External Commercial Borrowing (ECB)
  • Context:

  • The Reserve Bank of India (RBI) has finalized comprehensive amendments to its External Commercial Borrowing (ECB) framework, accepting multiple industry suggestions while maintaining key safeguards surrounding end-use, enforcement, and compliance.

  • During the first half of FY26, Indian companies raised $18.49 billion in ECBs, which is lower than the $25.42 billion raised in the same period in the previous year.

  • Key Relaxations and Operational Changes:

  • The RBI has eliminated the requirement to maintain a 'current account' to be eligible to become a designated authorized dealer (AD) bank.

  • Designated AD banks are no longer mandated to assess whether borrowing costs align with prevailing market conditions.

  • The new framework provides explicit guidance on computing minimum average maturity and treating convertible instruments and non-fund-based credit to calculate outstanding borrowings.

  • A standard operating procedure has been formally incorporated for handling untraceable borrowing entities.

  • Sector-Specific Guidelines:

  • Real Estate Restrictions:

  • The RBI rejected requests to permit on-lending for the real estate business but provided clarity on using ECB proceeds for purchasing land and immovable property.

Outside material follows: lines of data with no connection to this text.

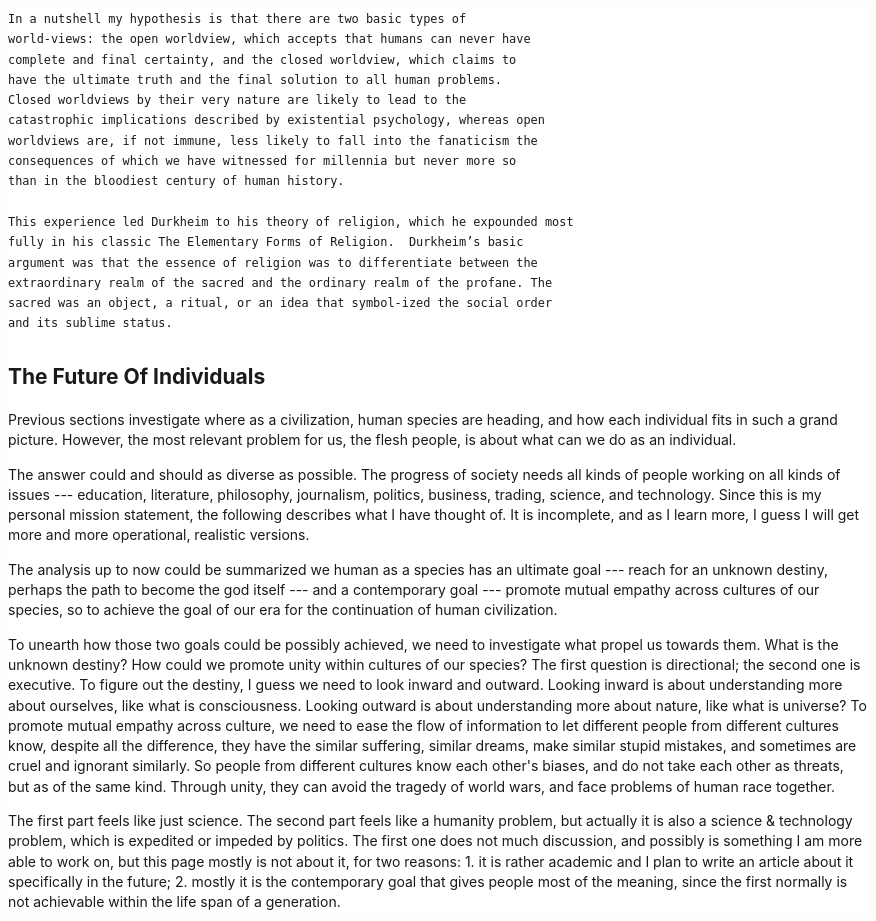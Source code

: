     In a nutshell my hypothesis is that there are two basic types of
    world-views: the open worldview, which accepts that humans can never have
    complete and final certainty, and the closed worldview, which claims to
    have the ultimate truth and the final solution to all human problems.
    Closed worldviews by their very nature are likely to lead to the
    catastrophic implications described by existential psychology, whereas open
    worldviews are, if not immune, less likely to fall into the fanaticism the
    consequences of which we have witnessed for millennia but never more so
    than in the bloodiest century of human history.

    This experience led Durkheim to his theory of religion, which he expounded most
    fully in his classic The Elementary Forms of Religion.  Durkheim’s basic
    argument was that the essence of religion was to differentiate between the
    extraordinary realm of the sacred and the ordinary realm of the profane. The
    sacred was an object, a ritual, or an idea that symbol-ized the social order
    and its sublime status.

## The Future Of Individuals

Previous sections investigate where as a civilization, human species are heading,
and how each individual fits in such a grand picture. However, the most relevant
problem for us, the flesh people, is about what can we do as an individual.

The answer could and should as diverse as possible. The progress of society
needs all kinds of people working on all kinds of issues --- education, literature,
philosophy, journalism, politics, business, trading, science, and
technology. Since this is my personal mission statement, the following
describes what I have thought of. It is incomplete, and as I learn more, I
guess I will get more and more operational, realistic versions.

The analysis up to now could be summarized we human as a species has an
ultimate goal --- reach for an unknown destiny, perhaps the path to become the
god itself --- and a contemporary goal --- promote mutual empathy across
cultures of our species, so to achieve the goal of our era for the continuation
of human civilization.

To unearth how those two goals could be possibly achieved, we need to
investigate what propel us towards them. What is the unknown destiny? How could
we promote unity within cultures of our species? The first question is
directional; the second one is executive. To figure out the destiny, I guess we
need to look inward and outward. Looking inward is about understanding more
about ourselves, like what is consciousness. Looking outward is about
understanding more about nature, like what is universe? To promote mutual
empathy across culture, we need to ease the flow of information to let
different people from different cultures know, despite all the difference, they
have the similar suffering, similar dreams, make similar stupid mistakes, and
sometimes are cruel and ignorant similarly. So people from different cultures
know each other's biases, and do not take each other as threats, but as of the
same kind. Through unity, they can avoid the tragedy of world wars, and face
problems of human race together.

The first part feels like just science. The second part feels like a humanity
problem, but actually it is also a science & technology problem, which is
expedited or impeded by politics. The first one does not much discussion, and
possibly is something I am more able to work on, but this page mostly is not
about it, for two reasons: 1. it is rather academic and I plan to write an
article about it specifically in the future; 2. mostly it is the contemporary
goal that gives people most of the meaning, since the first normally is not
achievable within the life span of a generation.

  • Developers must complete trunk infrastructure—such as roads, drainage, and water supply—before selling plots, signalling a shift towards financing structured development over speculative real estate activity.

  • Industrial Parks:

  • The framework formally enables ECB funding for industrial parks, subject to defined conditions including a minimum number of units, caps on space concentration, and a mandated share of industrial activity.

  • Applicability and Retained Safeguards:

  • Prospective Application:

  • The revised ECB framework will apply prospectively; existing ECBs will continue to be governed by earlier regulations, though reporting will follow updated timelines.

  • Retained Safeguards:

  • The regulator refused to remove the requirement of complying with the arm's length principle.

  • Furthermore, investments by foreign venture capital investors in certain debt securities will not automatically fall under the ECB framework.